Traditional data analysis methods and techniques depend on manual data analysis, collection, warehousing, etc. But, these methods have their respective limitations, such as they are time-consuming and prone to errors.

Here comes Python, a powerful programming language and a data analysis tool that can transform healthcare analytics.

Currently, the Python market is growing at a CAGR of 44.8%, which will be $100.6 million in 2030. These numbers are clear proof that the language is the future of Healthcare analytics and other business operations. Here is more to it!

Helius Work | How to Leverage Python for Advanced Healthcare Analytics - Python market

Understanding the Healthcare Data Landscape

Data is the foundation of Python-driven healthcare applications. In the healthcare industry, various types of data are used, including EHR, administrative records, health surveys, claims information, genomic datasets, and data from wearable gadgets.

However, this data often poses issues while analysing as it may be unstructured, incomplete, inaccurate, unprocessed, or contain redundancies.
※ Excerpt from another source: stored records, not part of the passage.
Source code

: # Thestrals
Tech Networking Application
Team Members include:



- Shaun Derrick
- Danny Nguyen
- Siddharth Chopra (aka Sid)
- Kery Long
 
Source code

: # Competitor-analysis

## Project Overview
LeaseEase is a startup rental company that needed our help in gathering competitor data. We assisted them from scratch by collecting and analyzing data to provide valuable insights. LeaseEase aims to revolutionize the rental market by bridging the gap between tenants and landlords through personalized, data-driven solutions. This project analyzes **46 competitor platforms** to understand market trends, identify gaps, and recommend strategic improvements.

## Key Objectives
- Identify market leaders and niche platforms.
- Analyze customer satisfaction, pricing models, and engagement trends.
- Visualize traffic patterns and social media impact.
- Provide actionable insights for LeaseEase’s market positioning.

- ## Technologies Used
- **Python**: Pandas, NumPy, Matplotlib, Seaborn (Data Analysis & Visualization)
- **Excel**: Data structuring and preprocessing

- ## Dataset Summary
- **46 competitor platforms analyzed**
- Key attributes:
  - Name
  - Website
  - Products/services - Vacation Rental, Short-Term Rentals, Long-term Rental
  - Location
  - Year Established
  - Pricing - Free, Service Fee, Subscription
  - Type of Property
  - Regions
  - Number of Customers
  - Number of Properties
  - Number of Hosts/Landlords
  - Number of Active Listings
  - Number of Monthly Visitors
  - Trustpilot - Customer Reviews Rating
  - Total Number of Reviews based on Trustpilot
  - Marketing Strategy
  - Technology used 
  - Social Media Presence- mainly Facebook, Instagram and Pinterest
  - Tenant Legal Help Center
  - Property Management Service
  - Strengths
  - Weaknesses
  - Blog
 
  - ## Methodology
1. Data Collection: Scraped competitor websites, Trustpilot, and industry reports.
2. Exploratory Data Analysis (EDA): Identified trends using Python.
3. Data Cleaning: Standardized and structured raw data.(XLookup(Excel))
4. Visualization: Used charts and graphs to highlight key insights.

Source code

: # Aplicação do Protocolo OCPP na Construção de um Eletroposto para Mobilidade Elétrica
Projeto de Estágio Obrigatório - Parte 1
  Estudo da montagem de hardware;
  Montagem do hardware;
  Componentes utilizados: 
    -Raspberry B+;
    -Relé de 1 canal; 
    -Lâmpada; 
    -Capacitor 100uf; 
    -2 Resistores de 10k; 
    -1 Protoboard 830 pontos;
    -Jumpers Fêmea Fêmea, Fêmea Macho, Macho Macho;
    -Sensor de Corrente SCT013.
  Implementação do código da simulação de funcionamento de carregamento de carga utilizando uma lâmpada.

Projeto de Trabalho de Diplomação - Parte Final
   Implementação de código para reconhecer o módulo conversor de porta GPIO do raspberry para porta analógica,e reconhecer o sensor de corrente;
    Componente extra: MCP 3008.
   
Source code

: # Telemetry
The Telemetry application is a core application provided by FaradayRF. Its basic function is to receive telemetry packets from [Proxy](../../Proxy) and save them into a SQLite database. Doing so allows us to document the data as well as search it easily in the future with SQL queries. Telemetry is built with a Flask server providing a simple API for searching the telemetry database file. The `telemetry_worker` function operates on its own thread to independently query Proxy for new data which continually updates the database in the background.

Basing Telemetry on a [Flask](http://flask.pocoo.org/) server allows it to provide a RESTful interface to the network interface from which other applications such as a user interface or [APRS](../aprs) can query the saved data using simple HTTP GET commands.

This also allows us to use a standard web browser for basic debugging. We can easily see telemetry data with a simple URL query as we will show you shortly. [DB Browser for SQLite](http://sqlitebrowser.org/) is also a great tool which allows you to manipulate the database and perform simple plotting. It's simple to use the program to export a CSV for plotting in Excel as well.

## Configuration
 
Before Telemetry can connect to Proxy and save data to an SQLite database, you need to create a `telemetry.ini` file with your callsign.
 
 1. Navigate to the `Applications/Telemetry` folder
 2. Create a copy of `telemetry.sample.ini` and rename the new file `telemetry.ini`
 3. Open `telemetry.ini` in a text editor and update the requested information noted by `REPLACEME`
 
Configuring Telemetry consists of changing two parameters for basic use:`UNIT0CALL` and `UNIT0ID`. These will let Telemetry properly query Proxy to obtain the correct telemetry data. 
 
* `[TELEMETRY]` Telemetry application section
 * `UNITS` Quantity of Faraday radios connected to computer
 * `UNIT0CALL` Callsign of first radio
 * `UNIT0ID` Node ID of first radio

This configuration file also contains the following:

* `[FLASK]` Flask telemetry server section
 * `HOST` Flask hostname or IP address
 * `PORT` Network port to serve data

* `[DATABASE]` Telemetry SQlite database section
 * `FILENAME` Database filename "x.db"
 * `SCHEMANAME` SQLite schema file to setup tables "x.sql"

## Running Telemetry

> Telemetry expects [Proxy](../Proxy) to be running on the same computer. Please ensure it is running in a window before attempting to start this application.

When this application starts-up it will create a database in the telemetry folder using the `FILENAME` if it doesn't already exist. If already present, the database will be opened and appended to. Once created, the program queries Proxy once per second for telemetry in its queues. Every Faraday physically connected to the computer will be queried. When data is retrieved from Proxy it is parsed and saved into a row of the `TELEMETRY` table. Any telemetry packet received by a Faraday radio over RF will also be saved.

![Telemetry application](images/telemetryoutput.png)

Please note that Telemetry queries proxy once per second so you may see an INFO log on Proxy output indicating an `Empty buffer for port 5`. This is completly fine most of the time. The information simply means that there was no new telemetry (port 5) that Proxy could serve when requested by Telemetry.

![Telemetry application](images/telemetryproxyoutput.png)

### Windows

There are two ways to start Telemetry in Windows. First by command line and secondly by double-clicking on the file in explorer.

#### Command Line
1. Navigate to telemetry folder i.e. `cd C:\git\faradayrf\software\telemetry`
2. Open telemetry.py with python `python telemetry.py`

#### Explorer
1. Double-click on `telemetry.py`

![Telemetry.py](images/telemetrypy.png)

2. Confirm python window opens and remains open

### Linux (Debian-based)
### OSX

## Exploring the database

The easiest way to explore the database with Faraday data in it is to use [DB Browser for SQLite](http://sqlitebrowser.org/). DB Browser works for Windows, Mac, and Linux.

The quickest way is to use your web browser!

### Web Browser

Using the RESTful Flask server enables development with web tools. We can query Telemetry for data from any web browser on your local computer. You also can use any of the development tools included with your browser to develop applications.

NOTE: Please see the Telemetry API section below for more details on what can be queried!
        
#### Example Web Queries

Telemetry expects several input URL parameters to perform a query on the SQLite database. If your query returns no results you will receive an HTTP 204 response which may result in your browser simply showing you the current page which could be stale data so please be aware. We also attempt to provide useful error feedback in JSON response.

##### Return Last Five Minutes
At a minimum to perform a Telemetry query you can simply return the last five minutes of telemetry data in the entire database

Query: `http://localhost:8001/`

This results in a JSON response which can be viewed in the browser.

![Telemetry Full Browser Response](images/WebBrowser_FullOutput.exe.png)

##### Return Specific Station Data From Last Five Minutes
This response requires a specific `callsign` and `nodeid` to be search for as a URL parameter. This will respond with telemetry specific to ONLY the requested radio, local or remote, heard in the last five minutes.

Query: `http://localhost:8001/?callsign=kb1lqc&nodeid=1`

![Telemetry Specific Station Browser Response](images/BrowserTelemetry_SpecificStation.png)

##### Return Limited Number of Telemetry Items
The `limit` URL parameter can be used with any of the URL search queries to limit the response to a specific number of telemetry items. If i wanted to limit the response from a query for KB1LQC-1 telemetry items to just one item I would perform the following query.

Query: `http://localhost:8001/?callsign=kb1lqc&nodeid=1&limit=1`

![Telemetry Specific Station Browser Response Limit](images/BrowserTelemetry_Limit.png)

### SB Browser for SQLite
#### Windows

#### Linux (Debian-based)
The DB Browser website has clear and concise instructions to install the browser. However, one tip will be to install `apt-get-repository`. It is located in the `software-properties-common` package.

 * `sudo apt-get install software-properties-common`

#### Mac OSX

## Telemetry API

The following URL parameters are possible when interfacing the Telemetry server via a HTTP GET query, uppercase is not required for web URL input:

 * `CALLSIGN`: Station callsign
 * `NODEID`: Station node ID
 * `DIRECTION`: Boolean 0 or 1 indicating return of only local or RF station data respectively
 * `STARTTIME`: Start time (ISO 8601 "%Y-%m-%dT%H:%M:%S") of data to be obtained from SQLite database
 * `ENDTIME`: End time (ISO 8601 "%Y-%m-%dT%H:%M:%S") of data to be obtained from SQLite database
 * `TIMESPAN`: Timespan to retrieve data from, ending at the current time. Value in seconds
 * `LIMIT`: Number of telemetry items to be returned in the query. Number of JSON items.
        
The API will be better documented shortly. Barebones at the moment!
Additionally, healthcare data presents unique complexities, such as high volumes, the speed at which data is collected and processed, the diversity of data sources, and the reliability or accuracy of the information.

These aspects, especially variety and veracity, are important, as incorrect or insufficient data can lead to issues.

Now, this is where Python comes into the picture. Python helps ensure that data is clean and complete in every way before feeding it to the analytics algorithm. This is achieved with the help of precise data ingestion and data pre-processing.

Data ingestion, a key aspect of healthcare software development services, involves collecting healthcare data from various sources, cleaning it, and storing it in a centralized, accessible repository.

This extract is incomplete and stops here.